Preso por 580 dias na PF em Curitiba, Lula foi beneficiado por um novo entendimento do STF (Supremo Tribunal Federal) segundo o qual a prisão de condenados somente deve ocorrer após o fim de todos os recursos. O petista, porém, segue enquadrado na Lei da Ficha Limpa, impedido de disputar eleições.
Nesta quinta, em Salvador, Lula afirmou que o partido não deve abrir mão de seu protagonismo e que deve lançar candidatos em todas as cidades possíveis na eleição municipal de 2020 para defender o seu legado.
"Nosso partido tem que sair mais forte, mais disposto a brigar. Sabe quem polariza? Quem disputa o título. Um partido só cresce quando disputa", afirmou o ex-presidente.
Ele lembrou que o partido protagonizou as eleições nacionais desde 1989 e disse que vai continuar assim em 2022. "O PT não nasceu para ser um partido de apoio".
No discurso, elogiou o ex-ministro Ciro Gomes (PDT) por sua lealdade, mas disse que não faz sentido a crítica do pedetista de que o PT deveria tê-lo apoiado em 2018: "Ele acha que o Bahia quando vai jogar com o Vitória vai amolecer para o Vitória?", disse.
Também afirmou que, para os antipetistas, o ideal seria uma disputa presidencial entre o governador de São Paulo, João Doria (PSDB), e o apresentador de TV Luciano Huck (sem partido). E ironizou: "Seria a pausa e a menopausa".
O ex-presidente voltou a criticar parcela do Judiciário, do Ministério Público e da Polícia Federal. Disse ser um profundo respeitador do Ministério Público, mas afirmou que quase todos os procuradores "pertencem a uma casta cujo único grande trabalho foi prestar um concurso".
Afirmou que defende uma Polícia Federal forte, mas que uma instituição forte não pode fazer politicagem.
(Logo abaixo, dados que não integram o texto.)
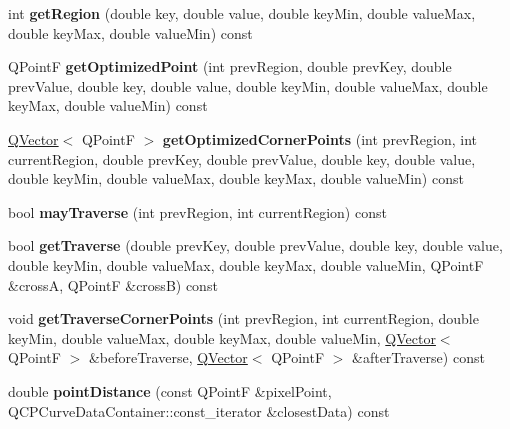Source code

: \begin{DoxyCompactItemize}
\item 
int {\bfseries get\+Region} (double key, double value, double key\+Min, double value\+Max, double key\+Max, double value\+Min) const \hypertarget{class_q_c_p_curve_a8e0df32978cc526d2f3f0e342834bd4c}{}\label{class_q_c_p_curve_a8e0df32978cc526d2f3f0e342834bd4c}

\item 
Q\+PointF {\bfseries get\+Optimized\+Point} (int prev\+Region, double prev\+Key, double prev\+Value, double key, double value, double key\+Min, double value\+Max, double key\+Max, double value\+Min) const \hypertarget{class_q_c_p_curve_a4ed1566795ea51d519f9f0d17f0f131d}{}\label{class_q_c_p_curve_a4ed1566795ea51d519f9f0d17f0f131d}

\item 
\hyperlink{class_q_vector}{Q\+Vector}$<$ Q\+PointF $>$ {\bfseries get\+Optimized\+Corner\+Points} (int prev\+Region, int current\+Region, double prev\+Key, double prev\+Value, double key, double value, double key\+Min, double value\+Max, double key\+Max, double value\+Min) const \hypertarget{class_q_c_p_curve_a929433e67ae3e3770236abea5f1e7a6d}{}\label{class_q_c_p_curve_a929433e67ae3e3770236abea5f1e7a6d}

\item 
bool {\bfseries may\+Traverse} (int prev\+Region, int current\+Region) const \hypertarget{class_q_c_p_curve_ae5b232c8201441a940516c745309a685}{}\label{class_q_c_p_curve_ae5b232c8201441a940516c745309a685}

\item 
bool {\bfseries get\+Traverse} (double prev\+Key, double prev\+Value, double key, double value, double key\+Min, double value\+Max, double key\+Max, double value\+Min, Q\+PointF \&crossA, Q\+PointF \&crossB) const \hypertarget{class_q_c_p_curve_aa5ba854363f7343c829e37c7d19830cd}{}\label{class_q_c_p_curve_aa5ba854363f7343c829e37c7d19830cd}

\item 
void {\bfseries get\+Traverse\+Corner\+Points} (int prev\+Region, int current\+Region, double key\+Min, double value\+Max, double key\+Max, double value\+Min, \hyperlink{class_q_vector}{Q\+Vector}$<$ Q\+PointF $>$ \&before\+Traverse, \hyperlink{class_q_vector}{Q\+Vector}$<$ Q\+PointF $>$ \&after\+Traverse) const \hypertarget{class_q_c_p_curve_ab231faca0b8d53c19be37c1baea14dd8}{}\label{class_q_c_p_curve_ab231faca0b8d53c19be37c1baea14dd8}

\item 
double {\bfseries point\+Distance} (const Q\+PointF \&pixel\+Point, Q\+C\+P\+Curve\+Data\+Container\+::const\+\_\+iterator \&closest\+Data) const \hypertarget{class_q_c_p_curve_ad95dda62d82d34271cdd22708a278d97}{}\label{class_q_c_p_curve_ad95dda62d82d34271cdd22708a278d97}


\end{DoxyCompactItemize}
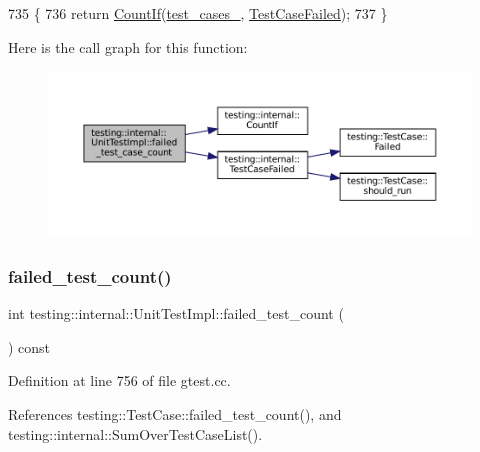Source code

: \begin{DoxyCode}
735                                                \{
736   \textcolor{keywordflow}{return} \hyperlink{namespacetesting_1_1internal_a1e77a774d910346eff11a86d8df783a5}{CountIf}(\hyperlink{classtesting_1_1internal_1_1UnitTestImpl_a79ec0f733ada2898efd1a7fbd8587fb3}{test\_cases\_}, \hyperlink{namespacetesting_1_1internal_a53454b6089c1c5b25319caa9de6c5c02}{TestCaseFailed});
737 \}
\end{DoxyCode}
Here is the call graph for this function\+:
\nopagebreak
\begin{figure}[H]
\begin{center}
\leavevmode
\includegraphics[width=350pt]{classtesting_1_1internal_1_1UnitTestImpl_af981a537231e1dad4c1f092c6fdec1ff_cgraph}
\end{center}
\end{figure}
\mbox{\label{classtesting_1_1internal_1_1UnitTestImpl_ad0abe95b66466268363d7fa407bac41b}} 
\subsubsection{\texorpdfstring{failed\+\_\+test\+\_\+count()}{failed\_test\_count()}}
{\footnotesize\ttfamily int testing\+::internal\+::\+Unit\+Test\+Impl\+::failed\+\_\+test\+\_\+count (\begin{DoxyParamCaption}{ }\end{DoxyParamCaption}) const}



Definition at line 756 of file gtest.\+cc.



References testing\+::\+Test\+Case\+::failed\+\_\+test\+\_\+count(), and testing\+::internal\+::\+Sum\+Over\+Test\+Case\+List().



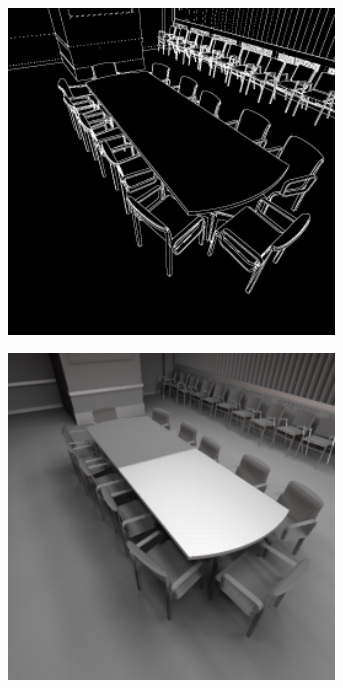 \begin{figure}[htb]
\begin{subfigure}[b]{0.33\textwidth}
    \caption{\label{fig:concept:interleaved_segovia_4}}
  \end{subfigure}%
  \begin{subfigure}[b]{0.33\textwidth}
    \centering\includegraphics[width=0.95\textwidth]{graphics/interleaved_segovia_5}
    \caption{\label{fig:concept:interleaved_segovia_5}}
  \end{subfigure}%
  \begin{subfigure}[b]{0.33\textwidth}
    \centering\includegraphics[width=0.95\textwidth]{graphics/interleaved_segovia_6}

\end{subfigure}
\end{figure}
Ainda criticou o ex-juiz e ministro da Justiça, Sergio Moro, a quem mais uma vez chamou de canalha.
Mesmo com as críticas, afirmou que não sente ódio e que não quer se vingar de ninguém. "Eles não vão conseguir me devolver 580 dias, mas não tem problema", afirmou.
Ao buscar um discurso um pouco mais conciliador, afirmou que nenhum presidente fez uma gestão mais ampla do que ele, atendendo desde empresários a trabalhadores sem-teto.
Lula ainda fez críticas à gestão de Jair Bolsonaro, com poucas referências diretas ao presidente. Na principal delas, afirmou querer travar uma disputa política democrática com ele.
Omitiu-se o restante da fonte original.